Dinsizliğin Kötülüğü
Cengiz Aytmatov, kendisi Müslüman bir Türk olmasına rağmen evrensel anlamda insanların mutlaka bir dine inanması gerektiği kanaatindedir. İnsanlar, toplumlar hangi dine mensupsa o dini yaşamalarının evrensel anlamda insanların iyi, doğru, adaletli, huzur ve barış içinde yaşamalarında dinî inancın önemine vurgu yapar. Bu bağlamda birçok romanında Türklerin İslam dinini yaşamaları ve korumaları gerektiği fikrini işlediği gibi Hristiyan toplumların da bu dini yaşamaları gereğine inanır. Hangi din olursa olsun toplumlar bir dine inanmalı ve yaşamalıdır. Dünya barışı biraz da buna bağlıdır.

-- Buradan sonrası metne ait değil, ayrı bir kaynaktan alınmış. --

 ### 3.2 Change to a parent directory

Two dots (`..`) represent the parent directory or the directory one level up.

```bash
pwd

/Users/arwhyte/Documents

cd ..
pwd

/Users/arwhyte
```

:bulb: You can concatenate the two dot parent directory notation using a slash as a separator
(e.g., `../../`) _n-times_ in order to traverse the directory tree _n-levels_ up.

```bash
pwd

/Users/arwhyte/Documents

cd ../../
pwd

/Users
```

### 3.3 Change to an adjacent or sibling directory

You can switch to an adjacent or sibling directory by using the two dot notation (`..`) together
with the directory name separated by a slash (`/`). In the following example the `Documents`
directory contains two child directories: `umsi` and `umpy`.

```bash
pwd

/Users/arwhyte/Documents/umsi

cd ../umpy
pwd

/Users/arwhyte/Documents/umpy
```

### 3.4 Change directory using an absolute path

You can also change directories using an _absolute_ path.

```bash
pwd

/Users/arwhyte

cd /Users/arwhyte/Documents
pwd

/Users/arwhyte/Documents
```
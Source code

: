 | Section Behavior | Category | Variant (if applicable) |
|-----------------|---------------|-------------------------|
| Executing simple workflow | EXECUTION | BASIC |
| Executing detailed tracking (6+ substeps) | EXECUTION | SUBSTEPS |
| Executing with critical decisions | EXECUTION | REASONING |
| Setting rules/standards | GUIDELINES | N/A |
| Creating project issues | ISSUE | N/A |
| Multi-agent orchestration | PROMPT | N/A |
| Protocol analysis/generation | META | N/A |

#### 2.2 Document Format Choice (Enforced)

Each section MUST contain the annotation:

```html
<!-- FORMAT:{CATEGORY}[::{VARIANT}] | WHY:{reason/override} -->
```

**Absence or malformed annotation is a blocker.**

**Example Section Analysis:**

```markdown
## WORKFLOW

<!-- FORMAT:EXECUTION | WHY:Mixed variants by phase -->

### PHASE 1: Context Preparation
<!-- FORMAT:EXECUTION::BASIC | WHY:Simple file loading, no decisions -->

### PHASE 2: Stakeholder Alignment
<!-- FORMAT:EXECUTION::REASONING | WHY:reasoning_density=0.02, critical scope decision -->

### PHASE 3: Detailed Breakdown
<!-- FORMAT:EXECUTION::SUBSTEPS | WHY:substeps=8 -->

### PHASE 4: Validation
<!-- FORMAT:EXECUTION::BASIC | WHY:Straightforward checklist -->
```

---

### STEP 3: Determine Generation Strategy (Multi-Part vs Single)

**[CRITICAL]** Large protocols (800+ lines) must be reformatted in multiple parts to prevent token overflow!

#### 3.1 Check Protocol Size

Nitekim Aytmatov, Dişi Kurdun Rüyaları adlı romanında Hristiyanlık içinde bir arınmayı, dogmatik unsurları ayıklamayı, kötülüğe karşı iyiliği yaymayı hedef edinen ve bu amacı için tek başına didinen Abdias kişiliğinin mücadelesini görürüz. Ona göre dünyada kötülüklerin, zulümlerin kaynağı, insanların dinden uzaklaşmalarıdır. Özellikle hem uyuşturucu, rüşvet gibi toplumsal hastalıkların çoğalmasında hem Sovyetler Birliğinin çöküşünde, hem de çevre kirliliği ve doğal dengenin bozulması gibi olaylarda dinsizliğin önemli bir etken olduğu görüşündedir.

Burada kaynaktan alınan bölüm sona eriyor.